Dott. Arch. Andrea Riccardi
scrive il 25 ottobre 2011 alle ore 13:07
Leggo con interesse quanto sopra. L'Italia ha necessità di reclutare figure professionali serie e determinate nel arricchimento del rispetto per le leggi e le normative. "E' indispensabile dimostrare logiche progettuali chiare e concrete". Dott. Arch. Riccardi
paola pianzola
scrive il 08 novembre 2011 alle ore 19:26
Gentile Dimitri, non conosco l'indagine cui si riferisce. E' vero che la certificazione energetica edilizia in Italia ha luci e ombre, come del resto si deduce dall'articolo, anche per il fatto che a volte si cita Casaclima non a proposito, evocando la sua "ClasseA" e confondendola nel migliore dei casi con altri tipi di certificazione.

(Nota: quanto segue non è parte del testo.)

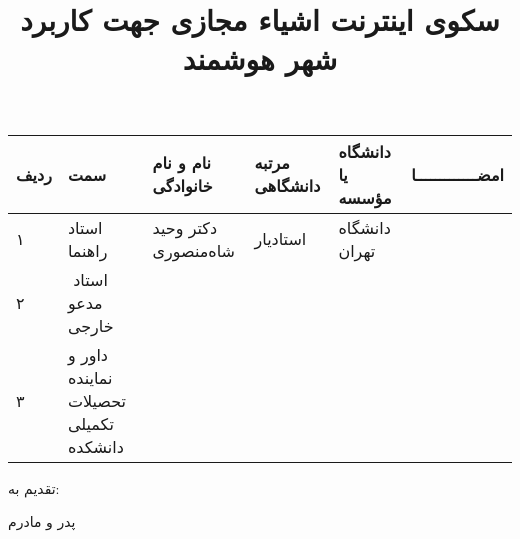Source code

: \subject{مهندسی برق}

\title{سكوی اینترنت اشیاء مجازی جهت كاربرد شهر هوشمند}

\blankpage
\firstPage
\blankpage
\besmPage
\blankpage
\firstPage
\blankpage
\davaranPage
\leavevmode\thispagestyle{empty}
\begin{center}
\begin{tabular}{| p{8mm} | p{35mm} | p{} |p{14mm}|p{}|c|}
\hline
ردیف	  & سمت                                   & نام و نام خانوادگی    & مرتبه \newline دانشگاهی &	دانشگاه یا مؤسسه   &	امضـــــــــــــا \\
\hline
۱       & استاد راهنما                          & دکتر وحید شاه‌منصوری   & استاد‌یار                & دانشگاه تهران      &                    \\
\hline
۲       &‌ استاد مدعو خارجی			                 &                       &                         &                    &                    \\
\hline
۳       & داور و نماینده تحصیلات تکمیلی دانشکده	 &                       &                         &                    &                    \\
\hline
\end{tabular}
\end{center}
\esalatPage
\blankpage
\newpage\clearpage


\thispagestyle{empty}
{\Large تقدیم به:}\\
\begin{flushleft}
{\huge
پدر و مادرم
}
\end{flushleft}

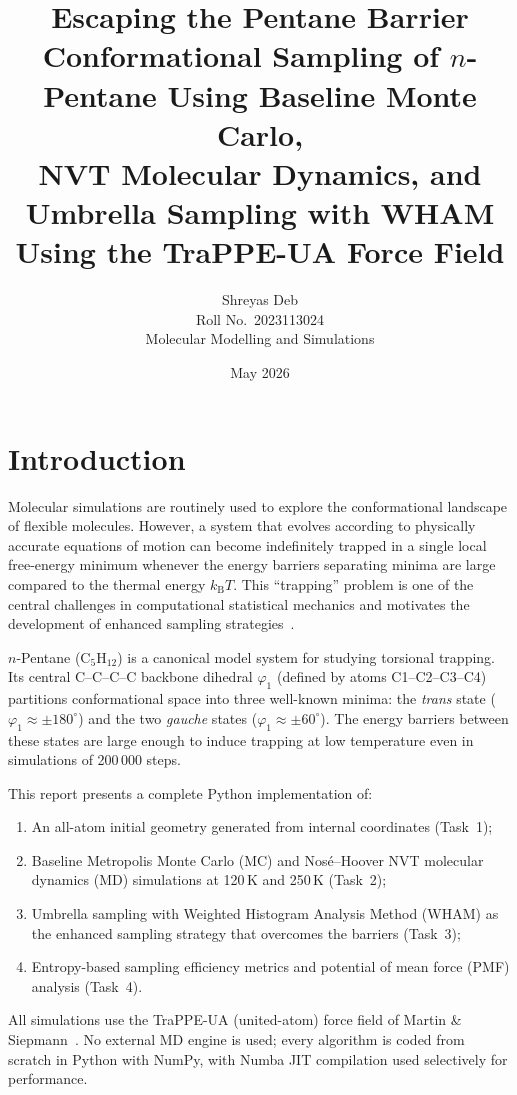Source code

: \documentclass[12pt,a4paper]{article}
\title{%
  \textbf{Escaping the Pentane Barrier}\\[0.4em]
  \large Conformational Sampling of $n$-Pentane Using Baseline Monte Carlo,\\
  NVT Molecular Dynamics, and Umbrella Sampling with WHAM\\[0.3em]
  \normalsize Using the TraPPE-UA Force Field
}
\author{Shreyas Deb \\ \small Roll No.\ 2023113024 \\ \small Molecular Modelling and Simulations}
\date{May 2026}
\begin{document}
\maketitle
\tableofcontents
\newpage

\section{Introduction}
\label{sec:intro}

Molecular simulations are routinely used to explore the conformational
landscape of flexible molecules.  However, a system that evolves according to
physically accurate equations of motion can become indefinitely trapped in a
single local free-energy minimum whenever the energy barriers separating
minima are large compared to the thermal energy $k_{\mathrm{B}}T$.  This
``trapping'' problem is one of the central challenges in computational
statistical mechanics and motivates the development of enhanced sampling
strategies~\citep{Frenkel2002}.

$n$-Pentane (C$_5$H$_{12}$) is a canonical model system for studying
torsional trapping.  Its central C--C--C--C backbone dihedral $\varphi_1$
(defined by atoms C1--C2--C3--C4) partitions conformational space into three
well-known minima: the \emph{trans} state ($\varphi_1 \approx \pm 180^{\circ}$)
and the two \emph{gauche} states ($\varphi_1 \approx \pm 60^{\circ}$).  The
energy barriers between these states are large enough to induce trapping at
low temperature even in simulations of 200\,000 steps.

This report presents a complete Python implementation of:
\begin{enumerate}
  \item An all-atom initial geometry generated from internal coordinates
        (Task~1);
  \item Baseline Metropolis Monte Carlo (MC) and Nos\'{e}--Hoover NVT
        molecular dynamics (MD) simulations at 120\,K and 250\,K
        (Task~2);
  \item Umbrella sampling with Weighted Histogram Analysis Method (WHAM)
        as the enhanced sampling strategy that overcomes the barriers
        (Task~3);
  \item Entropy-based sampling efficiency metrics and potential of mean
        force (PMF) analysis (Task~4).
\end{enumerate}

All simulations use the TraPPE-UA (united-atom) force field of Martin \&
Siepmann~\citeyear{Martin1998}.  No external MD engine is used; every
algorithm is coded from scratch in Python with NumPy, with Numba JIT
compilation used selectively for performance.
\end{document}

L'agenzia CasaClima di Bolzano (www.agenziacasaclima.it) e tutto il suo staff di tecnici certificatori, lavorano con assoluta serietà ma è indubbio che in Italia, anche per la complessità delle norme e la scarsa informazione da parte degli utenti, il terreno sia fertile per l'insorgere di situazioni che approfittano proprio di questa poca chiarezza.